RING1 contributes to early proximal-distal specification of the forelimb bud by restricting Meis2 expression

Polycomb group (PcG) proteins play a pivotal role in silencing development-related genes and help to maintain various stem and precursor cells and regulate their differentiation. PcG factors also regulate dynamic and complex regional specification, particularly in mammals, but this activity is mechanistically not well understood. In this study, we focused on proximal-distal (PD) patterning of the forelimb bud to elucidate how PcG factors contribute to a regional specification process that depends on developmental signals. Depletion of RING1 proteins, which are essential components of the Polycomb repressive complex-1 (PRC1), led to severe defects in forelimb formation along the PD axis.
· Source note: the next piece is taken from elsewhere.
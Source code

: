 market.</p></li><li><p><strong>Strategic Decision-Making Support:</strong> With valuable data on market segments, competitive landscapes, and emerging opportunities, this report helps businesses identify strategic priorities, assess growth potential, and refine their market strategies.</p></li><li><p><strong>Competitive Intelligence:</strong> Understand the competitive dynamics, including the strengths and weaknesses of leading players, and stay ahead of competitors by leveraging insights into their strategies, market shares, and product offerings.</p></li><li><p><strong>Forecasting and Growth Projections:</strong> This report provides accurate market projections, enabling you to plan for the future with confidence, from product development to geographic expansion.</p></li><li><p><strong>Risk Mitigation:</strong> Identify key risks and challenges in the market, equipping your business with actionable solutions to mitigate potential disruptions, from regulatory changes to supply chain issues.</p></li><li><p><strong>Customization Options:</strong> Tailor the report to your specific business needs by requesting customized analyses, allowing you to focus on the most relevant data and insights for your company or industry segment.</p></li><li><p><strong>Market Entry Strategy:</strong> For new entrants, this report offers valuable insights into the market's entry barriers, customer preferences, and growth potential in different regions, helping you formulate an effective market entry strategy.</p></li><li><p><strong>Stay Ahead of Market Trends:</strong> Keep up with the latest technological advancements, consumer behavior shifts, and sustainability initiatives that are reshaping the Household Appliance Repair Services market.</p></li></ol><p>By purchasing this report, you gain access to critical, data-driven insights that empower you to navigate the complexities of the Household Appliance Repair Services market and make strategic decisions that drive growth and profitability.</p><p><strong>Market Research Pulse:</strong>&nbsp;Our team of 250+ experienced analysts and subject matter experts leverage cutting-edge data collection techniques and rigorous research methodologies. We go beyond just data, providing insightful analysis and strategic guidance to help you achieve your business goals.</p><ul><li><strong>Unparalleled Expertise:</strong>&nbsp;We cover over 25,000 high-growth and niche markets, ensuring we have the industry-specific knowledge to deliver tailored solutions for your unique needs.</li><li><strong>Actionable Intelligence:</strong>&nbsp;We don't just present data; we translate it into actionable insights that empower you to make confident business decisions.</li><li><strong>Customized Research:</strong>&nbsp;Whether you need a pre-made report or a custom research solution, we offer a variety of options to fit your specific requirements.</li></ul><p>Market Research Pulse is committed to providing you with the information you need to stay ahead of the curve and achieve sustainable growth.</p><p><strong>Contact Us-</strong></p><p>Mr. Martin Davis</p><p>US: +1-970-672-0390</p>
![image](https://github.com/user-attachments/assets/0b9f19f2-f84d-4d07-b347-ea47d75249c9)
We show that preferential defects in early distal specification in Ring1-deficient forelimb buds accompany failures in repression of proximal signal circuitry bound by RING1B, including Meis2/1, and activation of distal signal circuitry in the prospective distal region. Additional deletion of Meis2 induced partial restoration of distal gene expression and limb formation seen in the Ring1-deficient mice, suggesting a critical role for RING1-dependent repression of Meis2 and likely Meis1 for distal specification. We suggest that the RING1/MEIS2/1 axis is regulated by early PD signals and contributes to initiation or maintenance of the distal signal circuitry.